The professional wrestling industry has no shortage on the embittered and rant-happy. Sure, it can be an ugly business with unhappy endings, and those who choose to sound off about its pitfalls have every right to be heard. But there eventually comes a time where it becomes necessary to move on.
When I see fit, I will single out those who have abused their piss-and-moan privileges and request that they cease all complaints and/or diatribes and live what's left of their lives. Taking cues from an old Chris Jericho catchphrase, I implore you—the disillusioned wrestling personality—to please shut the hell up.
Disclaimer: For those if you who suggest I turn the other cheek and ignore subjects of #STHU articles rather than write about them, this read is not for you. In case you haven't noticed, I'm not in the 'ignore developing stories' business.
Former WWE Women's Champion Madusa—known during her WWF days by the moniker Alundra Blayze—still feels she has something left to give the wrestling business (in addition to the WWF Championship she infamously took with her when she left for WCW). Unfortunately, the WWE wants no part of it.
I almost feel bad about doing this to such an elder stateswoman of professional wrestling. One doesn't have to be a boy scout to know the true, warmhearted value in helping an old lady cross the street. Now here I am, throwing one under the bus. BSA Troop 31 isn't going to be very pleased with this.

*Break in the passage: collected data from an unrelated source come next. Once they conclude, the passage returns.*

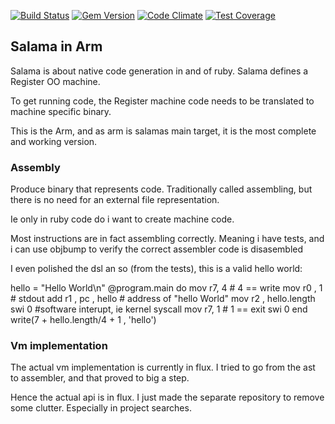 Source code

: [![Build Status](https://travis-ci.org/salama/salama-arm.svg?branch=master)](https://travis-ci.org/salama/salama-arm)
[![Gem Version](https://badge.fury.io/rb/salama-arm.svg)](http://badge.fury.io/rb/salama-arm)
[![Code Climate](https://codeclimate.com/github/salama/salama-arm/badges/gpa.svg)](https://codeclimate.com/github/salama/salama-arm)
[![Test Coverage](https://codeclimate.com/github/salama/salama-arm/badges/coverage.svg)](https://codeclimate.com/github/salama/salama-arm)


## Salama in Arm


Salama is about native code generation in and of ruby. Salama defines a Register OO machine.

To get running code, the Register machine code needs to be translated to machine specific binary.

This is the Arm, and as arm is salamas main target, it is the most complete and working version.

###  Assembly

Produce binary that represents code.
Traditionally called assembling, but there is no need for an external file representation.

Ie only in ruby code do i want to create machine code.

Most instructions are in fact assembling correctly. Meaning i have tests, and i can use objbump to verify the correct assembler code is disasembled

I even polished the dsl an so (from the tests), this is a valid hello world:

   hello = "Hello World\n"
   @program.main do
      mov r7, 4     # 4 == write
      mov r0 , 1    # stdout
      add r1 , pc , hello   # address of "hello World"
      mov r2 , hello.length
    	swi 0         #software interupt, ie kernel syscall
      mov r7, 1     # 1 == exit
    	swi 0
   end
   write(7 + hello.length/4 + 1 , 'hello')

### Vm implementation

The actual vm implementation is currently in flux. I tried to go from the ast to assembler, and that proved to big a step.

Hence the actual api is in flux. I just made the separate repository to remove some clutter. Especially in project searches.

But Madusa isn't your typical old lady. At 47, the well-traveled and decorated former champion is closer to being a cougar than a grandmother. And while she remains in great physical condition, any possibility of an in-ring return with the WWE seems to be more unlikely with every aging day that goes by.
Despite a career filled with accolades and championships, Madusa will forever be remembered for her role in the Monday Night Wars between WWE and WCW that fired off one of the first shots in a high-stakes battle for pro wrestling ratings supremacy.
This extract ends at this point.